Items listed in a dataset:

----------------------------------------

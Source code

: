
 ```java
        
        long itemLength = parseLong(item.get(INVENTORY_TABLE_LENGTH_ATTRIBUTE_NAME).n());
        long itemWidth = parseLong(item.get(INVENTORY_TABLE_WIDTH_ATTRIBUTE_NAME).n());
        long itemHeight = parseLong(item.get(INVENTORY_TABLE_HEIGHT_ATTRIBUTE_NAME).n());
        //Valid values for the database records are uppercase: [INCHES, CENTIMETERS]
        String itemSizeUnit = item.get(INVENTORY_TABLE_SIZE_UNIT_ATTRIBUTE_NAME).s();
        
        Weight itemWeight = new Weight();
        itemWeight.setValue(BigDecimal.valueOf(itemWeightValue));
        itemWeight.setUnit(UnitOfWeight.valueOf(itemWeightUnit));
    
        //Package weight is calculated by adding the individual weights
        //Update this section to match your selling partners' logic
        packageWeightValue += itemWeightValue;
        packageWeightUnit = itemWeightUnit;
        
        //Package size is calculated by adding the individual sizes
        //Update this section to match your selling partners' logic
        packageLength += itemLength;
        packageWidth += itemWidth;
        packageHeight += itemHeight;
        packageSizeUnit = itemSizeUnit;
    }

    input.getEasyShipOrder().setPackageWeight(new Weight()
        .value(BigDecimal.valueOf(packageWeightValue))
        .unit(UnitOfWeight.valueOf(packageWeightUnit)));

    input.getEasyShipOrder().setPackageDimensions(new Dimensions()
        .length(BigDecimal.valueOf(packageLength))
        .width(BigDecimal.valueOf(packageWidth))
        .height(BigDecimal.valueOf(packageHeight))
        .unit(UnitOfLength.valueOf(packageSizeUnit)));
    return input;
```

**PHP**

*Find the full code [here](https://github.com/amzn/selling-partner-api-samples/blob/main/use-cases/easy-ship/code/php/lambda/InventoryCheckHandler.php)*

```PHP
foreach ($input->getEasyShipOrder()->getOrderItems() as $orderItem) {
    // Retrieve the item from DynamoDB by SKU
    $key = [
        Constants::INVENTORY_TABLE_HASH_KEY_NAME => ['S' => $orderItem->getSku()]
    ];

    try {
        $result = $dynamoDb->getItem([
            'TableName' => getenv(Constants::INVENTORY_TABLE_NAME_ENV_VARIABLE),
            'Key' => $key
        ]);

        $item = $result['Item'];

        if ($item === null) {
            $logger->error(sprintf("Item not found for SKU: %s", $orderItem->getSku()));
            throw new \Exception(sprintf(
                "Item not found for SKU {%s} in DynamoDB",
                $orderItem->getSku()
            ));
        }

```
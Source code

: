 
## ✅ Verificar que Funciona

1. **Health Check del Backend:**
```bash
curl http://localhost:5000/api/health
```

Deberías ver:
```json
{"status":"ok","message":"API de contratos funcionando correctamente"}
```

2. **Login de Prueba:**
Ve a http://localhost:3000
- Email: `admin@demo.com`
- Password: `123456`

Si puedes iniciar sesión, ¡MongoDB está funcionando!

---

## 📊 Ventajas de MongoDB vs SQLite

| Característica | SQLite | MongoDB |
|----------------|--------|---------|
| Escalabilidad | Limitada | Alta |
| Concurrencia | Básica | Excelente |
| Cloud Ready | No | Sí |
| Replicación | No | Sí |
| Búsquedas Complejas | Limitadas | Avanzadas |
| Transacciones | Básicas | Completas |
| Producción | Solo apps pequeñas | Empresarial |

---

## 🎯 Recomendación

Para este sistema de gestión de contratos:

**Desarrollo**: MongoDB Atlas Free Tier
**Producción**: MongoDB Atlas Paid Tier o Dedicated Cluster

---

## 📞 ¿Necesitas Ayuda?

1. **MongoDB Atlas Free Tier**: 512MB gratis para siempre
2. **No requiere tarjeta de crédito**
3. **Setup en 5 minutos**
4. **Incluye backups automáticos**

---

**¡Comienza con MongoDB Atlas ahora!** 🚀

----------------------------------------

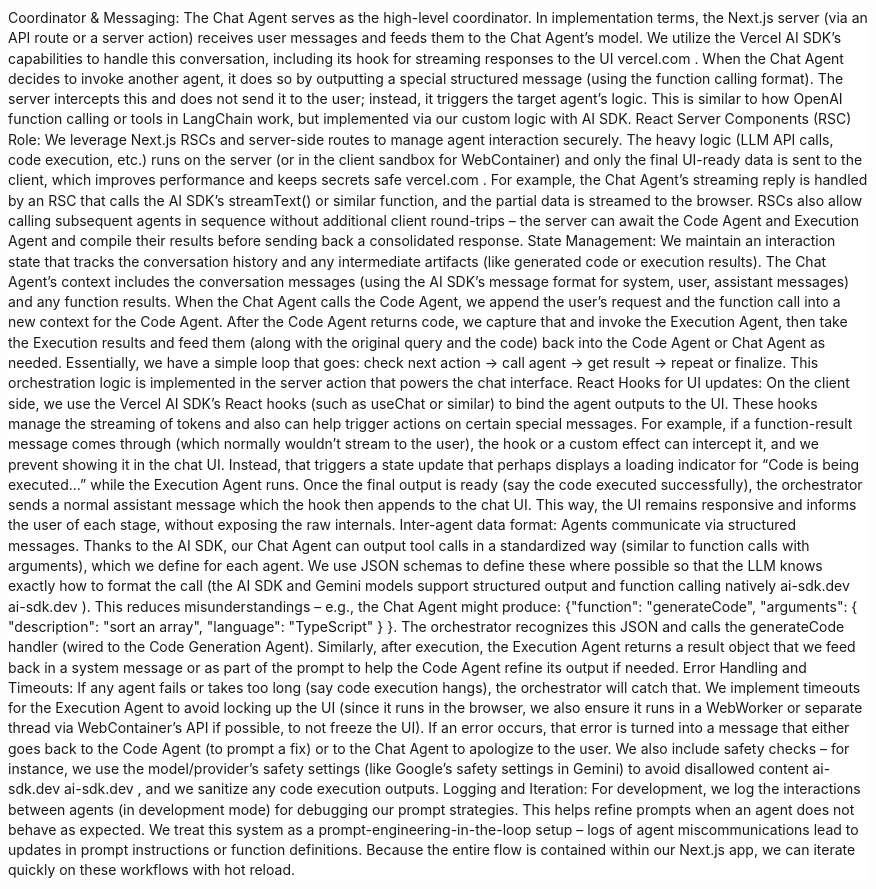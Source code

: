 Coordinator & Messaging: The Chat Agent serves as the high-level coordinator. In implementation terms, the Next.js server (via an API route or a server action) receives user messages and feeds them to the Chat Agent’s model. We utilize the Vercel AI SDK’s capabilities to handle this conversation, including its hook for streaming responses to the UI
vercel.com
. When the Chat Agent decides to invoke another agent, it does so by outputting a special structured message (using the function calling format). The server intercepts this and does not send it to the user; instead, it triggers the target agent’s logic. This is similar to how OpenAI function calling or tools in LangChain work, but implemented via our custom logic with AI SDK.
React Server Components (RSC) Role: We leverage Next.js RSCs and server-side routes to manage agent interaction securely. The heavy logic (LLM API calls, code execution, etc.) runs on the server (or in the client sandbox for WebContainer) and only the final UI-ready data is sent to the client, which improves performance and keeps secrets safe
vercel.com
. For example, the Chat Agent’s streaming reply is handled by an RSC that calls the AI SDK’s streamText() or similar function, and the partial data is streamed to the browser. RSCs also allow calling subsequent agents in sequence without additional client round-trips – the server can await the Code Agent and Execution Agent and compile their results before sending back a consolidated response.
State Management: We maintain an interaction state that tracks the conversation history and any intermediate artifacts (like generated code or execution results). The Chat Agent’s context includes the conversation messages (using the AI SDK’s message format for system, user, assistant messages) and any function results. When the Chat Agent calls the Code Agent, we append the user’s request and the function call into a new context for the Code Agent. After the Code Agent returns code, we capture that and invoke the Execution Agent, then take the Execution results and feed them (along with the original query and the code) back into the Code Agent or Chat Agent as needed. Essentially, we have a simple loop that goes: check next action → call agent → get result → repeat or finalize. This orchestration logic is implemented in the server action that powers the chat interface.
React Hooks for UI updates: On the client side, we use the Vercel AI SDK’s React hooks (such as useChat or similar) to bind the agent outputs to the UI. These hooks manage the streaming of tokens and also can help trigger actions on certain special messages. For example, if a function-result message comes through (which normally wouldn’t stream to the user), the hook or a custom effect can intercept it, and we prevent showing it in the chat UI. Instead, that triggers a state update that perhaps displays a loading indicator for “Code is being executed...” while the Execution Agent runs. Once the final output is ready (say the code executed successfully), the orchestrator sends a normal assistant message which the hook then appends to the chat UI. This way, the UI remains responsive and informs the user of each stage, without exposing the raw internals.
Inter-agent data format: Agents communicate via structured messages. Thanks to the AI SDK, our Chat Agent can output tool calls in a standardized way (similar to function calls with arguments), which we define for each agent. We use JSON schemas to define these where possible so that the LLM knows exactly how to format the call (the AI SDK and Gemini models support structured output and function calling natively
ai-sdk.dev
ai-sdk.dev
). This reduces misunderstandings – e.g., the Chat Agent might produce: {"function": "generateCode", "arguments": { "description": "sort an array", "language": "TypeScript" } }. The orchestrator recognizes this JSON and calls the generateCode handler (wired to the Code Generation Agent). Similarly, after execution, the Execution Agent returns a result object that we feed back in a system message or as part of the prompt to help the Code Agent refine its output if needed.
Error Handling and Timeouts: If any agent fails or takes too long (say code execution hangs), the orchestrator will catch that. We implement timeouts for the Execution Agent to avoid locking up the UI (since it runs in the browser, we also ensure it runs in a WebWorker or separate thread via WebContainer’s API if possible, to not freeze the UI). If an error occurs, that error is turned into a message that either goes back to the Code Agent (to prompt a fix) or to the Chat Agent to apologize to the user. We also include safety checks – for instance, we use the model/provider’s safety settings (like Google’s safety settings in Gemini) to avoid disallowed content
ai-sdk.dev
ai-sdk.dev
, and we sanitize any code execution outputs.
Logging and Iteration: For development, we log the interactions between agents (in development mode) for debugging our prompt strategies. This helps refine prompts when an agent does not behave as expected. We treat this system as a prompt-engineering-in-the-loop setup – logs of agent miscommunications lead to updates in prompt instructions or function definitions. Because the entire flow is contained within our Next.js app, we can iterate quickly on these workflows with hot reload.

----------------------------------------

Problem details = When a line in the records above holds "input", that line is to be reported.

Answer box =
    input.getEasyShipOrder().setPackageWeight(new Weight()
    input.getEasyShipOrder().setPackageDimensions(new Dimensions()
    return input;
foreach ($input->getEasyShipOrder()->getOrderItems() as $orderItem) {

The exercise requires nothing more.